Plain-text document sources
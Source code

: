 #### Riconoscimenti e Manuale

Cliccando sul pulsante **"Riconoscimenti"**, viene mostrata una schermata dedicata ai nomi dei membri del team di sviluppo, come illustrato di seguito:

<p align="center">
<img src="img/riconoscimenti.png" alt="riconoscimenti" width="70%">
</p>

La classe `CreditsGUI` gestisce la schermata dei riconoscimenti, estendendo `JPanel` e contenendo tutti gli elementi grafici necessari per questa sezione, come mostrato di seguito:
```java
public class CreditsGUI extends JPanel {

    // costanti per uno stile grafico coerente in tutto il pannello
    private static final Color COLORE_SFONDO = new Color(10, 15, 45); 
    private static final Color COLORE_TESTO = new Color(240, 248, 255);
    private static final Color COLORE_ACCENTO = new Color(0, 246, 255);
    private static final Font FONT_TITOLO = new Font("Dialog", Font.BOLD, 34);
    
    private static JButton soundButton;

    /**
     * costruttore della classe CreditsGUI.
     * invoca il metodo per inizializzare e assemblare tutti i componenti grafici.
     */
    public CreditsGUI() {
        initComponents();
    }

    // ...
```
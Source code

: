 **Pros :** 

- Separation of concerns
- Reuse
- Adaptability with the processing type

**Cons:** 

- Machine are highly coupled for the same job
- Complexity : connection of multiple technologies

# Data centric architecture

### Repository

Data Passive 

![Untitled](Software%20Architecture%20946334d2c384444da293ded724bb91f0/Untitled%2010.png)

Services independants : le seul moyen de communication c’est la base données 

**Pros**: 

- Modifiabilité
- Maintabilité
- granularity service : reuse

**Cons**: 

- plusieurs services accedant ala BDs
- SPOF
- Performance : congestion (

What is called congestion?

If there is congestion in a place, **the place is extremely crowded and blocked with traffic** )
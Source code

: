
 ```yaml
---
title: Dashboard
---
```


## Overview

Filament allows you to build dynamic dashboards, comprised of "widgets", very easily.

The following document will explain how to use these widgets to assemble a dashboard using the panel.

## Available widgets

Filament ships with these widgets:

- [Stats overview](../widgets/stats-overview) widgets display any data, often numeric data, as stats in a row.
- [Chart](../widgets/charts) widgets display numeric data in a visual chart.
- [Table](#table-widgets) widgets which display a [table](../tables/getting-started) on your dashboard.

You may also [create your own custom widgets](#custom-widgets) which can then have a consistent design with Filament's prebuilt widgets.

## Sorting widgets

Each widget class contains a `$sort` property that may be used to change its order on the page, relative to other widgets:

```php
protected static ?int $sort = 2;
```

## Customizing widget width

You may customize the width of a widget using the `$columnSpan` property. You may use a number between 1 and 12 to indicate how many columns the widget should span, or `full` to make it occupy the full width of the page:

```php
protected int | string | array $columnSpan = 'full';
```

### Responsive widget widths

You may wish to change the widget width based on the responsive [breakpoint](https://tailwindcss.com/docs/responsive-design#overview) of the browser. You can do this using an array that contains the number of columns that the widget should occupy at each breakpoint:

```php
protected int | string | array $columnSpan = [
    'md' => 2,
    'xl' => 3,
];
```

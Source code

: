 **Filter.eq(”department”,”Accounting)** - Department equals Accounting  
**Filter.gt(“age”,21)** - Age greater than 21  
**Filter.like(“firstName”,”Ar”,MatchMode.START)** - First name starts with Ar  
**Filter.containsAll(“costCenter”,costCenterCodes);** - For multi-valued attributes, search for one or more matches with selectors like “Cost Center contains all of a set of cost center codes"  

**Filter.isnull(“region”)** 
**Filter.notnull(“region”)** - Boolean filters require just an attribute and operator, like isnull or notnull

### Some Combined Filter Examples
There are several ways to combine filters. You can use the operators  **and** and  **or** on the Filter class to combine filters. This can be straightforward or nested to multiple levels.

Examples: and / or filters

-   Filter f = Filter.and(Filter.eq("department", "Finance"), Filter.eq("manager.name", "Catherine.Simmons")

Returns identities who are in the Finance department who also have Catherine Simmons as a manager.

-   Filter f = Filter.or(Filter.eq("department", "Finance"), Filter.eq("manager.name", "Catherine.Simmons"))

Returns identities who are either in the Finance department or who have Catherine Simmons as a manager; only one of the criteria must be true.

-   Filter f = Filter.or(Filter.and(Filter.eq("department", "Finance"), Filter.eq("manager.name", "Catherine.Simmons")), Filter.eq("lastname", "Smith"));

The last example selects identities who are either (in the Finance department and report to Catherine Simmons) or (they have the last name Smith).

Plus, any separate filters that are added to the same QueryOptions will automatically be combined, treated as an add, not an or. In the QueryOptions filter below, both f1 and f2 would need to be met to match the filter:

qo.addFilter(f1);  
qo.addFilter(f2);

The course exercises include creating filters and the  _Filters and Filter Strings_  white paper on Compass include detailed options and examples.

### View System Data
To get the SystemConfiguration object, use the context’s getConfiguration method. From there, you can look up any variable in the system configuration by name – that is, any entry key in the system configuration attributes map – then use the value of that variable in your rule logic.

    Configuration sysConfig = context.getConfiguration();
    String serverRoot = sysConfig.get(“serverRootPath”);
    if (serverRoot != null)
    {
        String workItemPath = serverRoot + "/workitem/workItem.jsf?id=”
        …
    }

What this task involves
Print the entries exactly. Include every one.

Result of the exercise
Source code

: #### Riconoscimenti e Manuale

Cliccando sul pulsante **"Riconoscimenti"**, viene mostrata una schermata dedicata ai nomi dei membri del team di sviluppo, come illustrato di seguito:

<p align="center">
<img src="img/riconoscimenti.png" alt="riconoscimenti" width="70%">
</p>

La classe `CreditsGUI` gestisce la schermata dei riconoscimenti, estendendo `JPanel` e contenendo tutti gli elementi grafici necessari per questa sezione, come mostrato di seguito:
```java
public class CreditsGUI extends JPanel {

    // costanti per uno stile grafico coerente in tutto il pannello
    private static final Color COLORE_SFONDO = new Color(10, 15, 45); 
    private static final Color COLORE_TESTO = new Color(240, 248, 255);
    private static final Color COLORE_ACCENTO = new Color(0, 246, 255);
    private static final Font FONT_TITOLO = new Font("Dialog", Font.BOLD, 34);
    
    private static JButton soundButton;

    /**
     * costruttore della classe CreditsGUI.
     * invoca il metodo per inizializzare e assemblare tutti i componenti grafici.
     */
    public CreditsGUI() {
        initComponents();
    }

    // ...
```
Source code

: **Pros :** 

- Separation of concerns
- Reuse
- Adaptability with the processing type

**Cons:** 

- Machine are highly coupled for the same job
- Complexity : connection of multiple technologies

# Data centric architecture

### Repository

Data Passive 

![Untitled](Software%20Architecture%20946334d2c384444da293ded724bb91f0/Untitled%2010.png)

Services independants : le seul moyen de communication c’est la base données 

**Pros**: 

- Modifiabilité
- Maintabilité
- granularity service : reuse

**Cons**: 

- plusieurs services accedant ala BDs
- SPOF
- Performance : congestion (

What is called congestion?

If there is congestion in a place, **the place is extremely crowded and blocked with traffic** )
Source code

:
 ```yaml
---
title: Dashboard
---
```


## Overview

Filament allows you to build dynamic dashboards, comprised of "widgets", very easily.

The following document will explain how to use these widgets to assemble a dashboard using the panel.

## Available widgets

Filament ships with these widgets:

- [Stats overview](../widgets/stats-overview) widgets display any data, often numeric data, as stats in a row.
- [Chart](../widgets/charts) widgets display numeric data in a visual chart.
- [Table](#table-widgets) widgets which display a [table](../tables/getting-started) on your dashboard.

You may also [create your own custom widgets](#custom-widgets) which can then have a consistent design with Filament's prebuilt widgets.

## Sorting widgets

Each widget class contains a `$sort` property that may be used to change its order on the page, relative to other widgets:

```php
protected static ?int $sort = 2;
```

## Customizing widget width

You may customize the width of a widget using the `$columnSpan` property. You may use a number between 1 and 12 to indicate how many columns the widget should span, or `full` to make it occupy the full width of the page:

```php
protected int | string | array $columnSpan = 'full';
```

### Responsive widget widths

You may wish to change the widget width based on the responsive [breakpoint](https://tailwindcss.com/docs/responsive-design#overview) of the browser. You can do this using an array that contains the number of columns that the widget should occupy at each breakpoint:

```php
protected int | string | array $columnSpan = [
    'md' => 2,
    'xl' => 3,
];
```

Source code

: **Filter.eq(”department”,”Accounting)** - Department equals Accounting  
**Filter.gt(“age”,21)** - Age greater than 21  
**Filter.like(“firstName”,”Ar”,MatchMode.START)** - First name starts with Ar  
**Filter.containsAll(“costCenter”,costCenterCodes);** - For multi-valued attributes, search for one or more matches with selectors like “Cost Center contains all of a set of cost center codes"  

**Filter.isnull(“region”)** 
**Filter.notnull(“region”)** - Boolean filters require just an attribute and operator, like isnull or notnull

### Some Combined Filter Examples
There are several ways to combine filters. You can use the operators  **and** and  **or** on the Filter class to combine filters. This can be straightforward or nested to multiple levels.

Examples: and / or filters

-   Filter f = Filter.and(Filter.eq("department", "Finance"), Filter.eq("manager.name", "Catherine.Simmons")

Returns identities who are in the Finance department who also have Catherine Simmons as a manager.

-   Filter f = Filter.or(Filter.eq("department", "Finance"), Filter.eq("manager.name", "Catherine.Simmons"))

Returns identities who are either in the Finance department or who have Catherine Simmons as a manager; only one of the criteria must be true.

-   Filter f = Filter.or(Filter.and(Filter.eq("department", "Finance"), Filter.eq("manager.name", "Catherine.Simmons")), Filter.eq("lastname", "Smith"));

The last example selects identities who are either (in the Finance department and report to Catherine Simmons) or (they have the last name Smith).

Plus, any separate filters that are added to the same QueryOptions will automatically be combined, treated as an add, not an or. In the QueryOptions filter below, both f1 and f2 would need to be met to match the filter:

qo.addFilter(f1);  
qo.addFilter(f2);

The course exercises include creating filters and the  _Filters and Filter Strings_  white paper on Compass include detailed options and examples.

### View System Data
To get the SystemConfiguration object, use the context’s getConfiguration method. From there, you can look up any variable in the system configuration by name – that is, any entry key in the system configuration attributes map – then use the value of that variable in your rule logic.

    Configuration sysConfig = context.getConfiguration();
    String serverRoot = sysConfig.get(“serverRootPath”);
    if (serverRoot != null)
    {
        String workItemPath = serverRoot + "/workitem/workItem.jsf?id=”
        …
    }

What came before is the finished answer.